Stored data entries
********************

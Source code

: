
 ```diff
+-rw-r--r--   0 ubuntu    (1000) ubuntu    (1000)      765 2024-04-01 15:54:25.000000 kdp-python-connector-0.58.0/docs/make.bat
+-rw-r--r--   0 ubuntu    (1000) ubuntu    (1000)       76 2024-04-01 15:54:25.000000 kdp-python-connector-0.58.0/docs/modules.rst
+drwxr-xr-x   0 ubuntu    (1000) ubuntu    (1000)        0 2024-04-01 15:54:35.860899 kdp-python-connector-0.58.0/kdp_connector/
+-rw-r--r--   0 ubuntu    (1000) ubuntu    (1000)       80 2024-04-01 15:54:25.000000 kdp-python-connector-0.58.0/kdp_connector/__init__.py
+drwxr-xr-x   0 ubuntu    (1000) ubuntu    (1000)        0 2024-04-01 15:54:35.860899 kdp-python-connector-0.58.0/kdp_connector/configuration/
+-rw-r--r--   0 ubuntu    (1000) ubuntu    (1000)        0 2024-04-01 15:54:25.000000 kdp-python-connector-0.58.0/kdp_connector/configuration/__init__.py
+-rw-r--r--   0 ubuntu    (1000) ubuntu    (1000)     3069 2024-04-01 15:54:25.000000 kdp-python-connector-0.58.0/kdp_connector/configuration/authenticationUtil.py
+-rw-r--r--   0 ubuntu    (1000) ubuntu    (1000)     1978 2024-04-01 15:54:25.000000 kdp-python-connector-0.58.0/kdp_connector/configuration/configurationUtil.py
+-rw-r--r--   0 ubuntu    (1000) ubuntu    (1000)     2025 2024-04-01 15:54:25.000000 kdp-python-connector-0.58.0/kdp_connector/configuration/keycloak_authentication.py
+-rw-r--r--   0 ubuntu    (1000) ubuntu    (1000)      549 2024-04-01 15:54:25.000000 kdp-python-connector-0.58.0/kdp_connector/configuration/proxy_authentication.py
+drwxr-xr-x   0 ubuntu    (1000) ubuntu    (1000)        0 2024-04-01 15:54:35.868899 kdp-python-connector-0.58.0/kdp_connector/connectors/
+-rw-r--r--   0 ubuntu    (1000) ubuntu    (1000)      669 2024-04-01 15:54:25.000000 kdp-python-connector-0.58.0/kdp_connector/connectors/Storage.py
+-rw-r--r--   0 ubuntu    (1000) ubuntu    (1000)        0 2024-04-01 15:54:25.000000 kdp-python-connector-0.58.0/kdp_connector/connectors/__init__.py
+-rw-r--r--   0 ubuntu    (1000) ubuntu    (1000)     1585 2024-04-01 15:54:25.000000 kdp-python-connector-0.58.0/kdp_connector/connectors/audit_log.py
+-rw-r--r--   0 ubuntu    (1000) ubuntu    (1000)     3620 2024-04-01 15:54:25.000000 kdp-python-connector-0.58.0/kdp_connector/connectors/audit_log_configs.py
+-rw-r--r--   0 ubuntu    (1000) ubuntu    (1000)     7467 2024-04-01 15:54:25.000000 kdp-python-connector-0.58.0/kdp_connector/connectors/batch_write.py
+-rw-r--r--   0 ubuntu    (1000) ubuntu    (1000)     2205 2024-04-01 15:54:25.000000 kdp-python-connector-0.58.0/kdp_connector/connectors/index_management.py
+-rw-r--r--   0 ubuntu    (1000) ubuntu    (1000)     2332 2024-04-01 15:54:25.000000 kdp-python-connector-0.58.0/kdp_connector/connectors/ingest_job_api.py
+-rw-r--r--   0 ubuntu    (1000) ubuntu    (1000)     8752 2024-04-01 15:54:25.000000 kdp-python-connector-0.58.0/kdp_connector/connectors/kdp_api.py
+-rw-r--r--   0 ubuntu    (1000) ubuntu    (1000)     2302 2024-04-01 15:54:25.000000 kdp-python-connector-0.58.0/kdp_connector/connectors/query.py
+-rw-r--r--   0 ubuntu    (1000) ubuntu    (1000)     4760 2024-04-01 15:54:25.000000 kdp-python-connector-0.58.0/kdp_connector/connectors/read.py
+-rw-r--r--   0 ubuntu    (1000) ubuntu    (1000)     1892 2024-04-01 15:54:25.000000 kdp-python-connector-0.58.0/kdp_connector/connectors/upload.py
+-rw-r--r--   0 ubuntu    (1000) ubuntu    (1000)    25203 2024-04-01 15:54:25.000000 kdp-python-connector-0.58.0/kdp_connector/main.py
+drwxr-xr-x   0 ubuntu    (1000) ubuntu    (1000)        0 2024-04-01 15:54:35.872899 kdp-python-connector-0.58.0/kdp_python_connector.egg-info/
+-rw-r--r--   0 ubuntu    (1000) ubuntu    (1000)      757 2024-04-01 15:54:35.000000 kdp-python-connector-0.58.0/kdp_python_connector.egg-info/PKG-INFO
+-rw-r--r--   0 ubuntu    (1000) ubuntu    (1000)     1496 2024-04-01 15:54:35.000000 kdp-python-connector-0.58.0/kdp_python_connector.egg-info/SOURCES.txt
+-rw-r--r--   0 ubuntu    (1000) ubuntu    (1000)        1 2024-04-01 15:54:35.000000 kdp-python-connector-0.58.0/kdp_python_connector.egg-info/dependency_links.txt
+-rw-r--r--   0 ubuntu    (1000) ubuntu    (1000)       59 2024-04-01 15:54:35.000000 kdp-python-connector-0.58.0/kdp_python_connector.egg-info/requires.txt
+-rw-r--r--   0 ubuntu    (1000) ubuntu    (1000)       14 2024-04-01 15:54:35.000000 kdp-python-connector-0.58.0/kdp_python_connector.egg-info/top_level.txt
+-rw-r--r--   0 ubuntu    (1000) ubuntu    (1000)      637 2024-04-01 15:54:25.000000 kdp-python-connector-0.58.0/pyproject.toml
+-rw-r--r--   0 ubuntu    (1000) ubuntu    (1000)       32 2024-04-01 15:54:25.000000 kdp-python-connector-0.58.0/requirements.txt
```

********************

### [Task goal]
Each line of the records should be repeated exactly as it stands.

### [Expected output]
Source code

:
 ```diff
+-rw-r--r--   0 ubuntu    (1000) ubuntu    (1000)      765 2024-04-01 15:54:25.000000 kdp-python-connector-0.58.0/docs/make.bat
+-rw-r--r--   0 ubuntu    (1000) ubuntu    (1000)       76 2024-04-01 15:54:25.000000 kdp-python-connector-0.58.0/docs/modules.rst
+drwxr-xr-x   0 ubuntu    (1000) ubuntu    (1000)        0 2024-04-01 15:54:35.860899 kdp-python-connector-0.58.0/kdp_connector/
+-rw-r--r--   0 ubuntu    (1000) ubuntu    (1000)       80 2024-04-01 15:54:25.000000 kdp-python-connector-0.58.0/kdp_connector/__init__.py
+drwxr-xr-x   0 ubuntu    (1000) ubuntu    (1000)        0 2024-04-01 15:54:35.860899 kdp-python-connector-0.58.0/kdp_connector/configuration/
+-rw-r--r--   0 ubuntu    (1000) ubuntu    (1000)        0 2024-04-01 15:54:25.000000 kdp-python-connector-0.58.0/kdp_connector/configuration/__init__.py
+-rw-r--r--   0 ubuntu    (1000) ubuntu    (1000)     3069 2024-04-01 15:54:25.000000 kdp-python-connector-0.58.0/kdp_connector/configuration/authenticationUtil.py
+-rw-r--r--   0 ubuntu    (1000) ubuntu    (1000)     1978 2024-04-01 15:54:25.000000 kdp-python-connector-0.58.0/kdp_connector/configuration/configurationUtil.py
+-rw-r--r--   0 ubuntu    (1000) ubuntu    (1000)     2025 2024-04-01 15:54:25.000000 kdp-python-connector-0.58.0/kdp_connector/configuration/keycloak_authentication.py
+-rw-r--r--   0 ubuntu    (1000) ubuntu    (1000)      549 2024-04-01 15:54:25.000000 kdp-python-connector-0.58.0/kdp_connector/configuration/proxy_authentication.py
+drwxr-xr-x   0 ubuntu    (1000) ubuntu    (1000)        0 2024-04-01 15:54:35.868899 kdp-python-connector-0.58.0/kdp_connector/connectors/
+-rw-r--r--   0 ubuntu    (1000) ubuntu    (1000)      669 2024-04-01 15:54:25.000000 kdp-python-connector-0.58.0/kdp_connector/connectors/Storage.py
+-rw-r--r--   0 ubuntu    (1000) ubuntu    (1000)        0 2024-04-01 15:54:25.000000 kdp-python-connector-0.58.0/kdp_connector/connectors/__init__.py
+-rw-r--r--   0 ubuntu    (1000) ubuntu    (1000)     1585 2024-04-01 15:54:25.000000 kdp-python-connector-0.58.0/kdp_connector/connectors/audit_log.py
+-rw-r--r--   0 ubuntu    (1000) ubuntu    (1000)     3620 2024-04-01 15:54:25.000000 kdp-python-connector-0.58.0/kdp_connector/connectors/audit_log_configs.py
+-rw-r--r--   0 ubuntu    (1000) ubuntu    (1000)     7467 2024-04-01 15:54:25.000000 kdp-python-connector-0.58.0/kdp_connector/connectors/batch_write.py
+-rw-r--r--   0 ubuntu    (1000) ubuntu    (1000)     2205 2024-04-01 15:54:25.000000 kdp-python-connector-0.58.0/kdp_connector/connectors/index_management.py
+-rw-r--r--   0 ubuntu    (1000) ubuntu    (1000)     2332 2024-04-01 15:54:25.000000 kdp-python-connector-0.58.0/kdp_connector/connectors/ingest_job_api.py
+-rw-r--r--   0 ubuntu    (1000) ubuntu    (1000)     8752 2024-04-01 15:54:25.000000 kdp-python-connector-0.58.0/kdp_connector/connectors/kdp_api.py
+-rw-r--r--   0 ubuntu    (1000) ubuntu    (1000)     2302 2024-04-01 15:54:25.000000 kdp-python-connector-0.58.0/kdp_connector/connectors/query.py
+-rw-r--r--   0 ubuntu    (1000) ubuntu    (1000)     4760 2024-04-01 15:54:25.000000 kdp-python-connector-0.58.0/kdp_connector/connectors/read.py
+-rw-r--r--   0 ubuntu    (1000) ubuntu    (1000)     1892 2024-04-01 15:54:25.000000 kdp-python-connector-0.58.0/kdp_connector/connectors/upload.py
+-rw-r--r--   0 ubuntu    (1000) ubuntu    (1000)    25203 2024-04-01 15:54:25.000000 kdp-python-connector-0.58.0/kdp_connector/main.py
+drwxr-xr-x   0 ubuntu    (1000) ubuntu    (1000)        0 2024-04-01 15:54:35.872899 kdp-python-connector-0.58.0/kdp_python_connector.egg-info/
+-rw-r--r--   0 ubuntu    (1000) ubuntu    (1000)      757 2024-04-01 15:54:35.000000 kdp-python-connector-0.58.0/kdp_python_connector.egg-info/PKG-INFO
+-rw-r--r--   0 ubuntu    (1000) ubuntu    (1000)     1496 2024-04-01 15:54:35.000000 kdp-python-connector-0.58.0/kdp_python_connector.egg-info/SOURCES.txt
+-rw-r--r--   0 ubuntu    (1000) ubuntu    (1000)        1 2024-04-01 15:54:35.000000 kdp-python-connector-0.58.0/kdp_python_connector.egg-info/dependency_links.txt
+-rw-r--r--   0 ubuntu    (1000) ubuntu    (1000)       59 2024-04-01 15:54:35.000000 kdp-python-connector-0.58.0/kdp_python_connector.egg-info/requires.txt
+-rw-r--r--   0 ubuntu    (1000) ubuntu    (1000)       14 2024-04-01 15:54:35.000000 kdp-python-connector-0.58.0/kdp_python_connector.egg-info/top_level.txt
+-rw-r--r--   0 ubuntu    (1000) ubuntu    (1000)      637 2024-04-01 15:54:25.000000 kdp-python-connector-0.58.0/pyproject.toml
+-rw-r--r--   0 ubuntu    (1000) ubuntu    (1000)       32 2024-04-01 15:54:25.000000 kdp-python-connector-0.58.0/requirements.txt
```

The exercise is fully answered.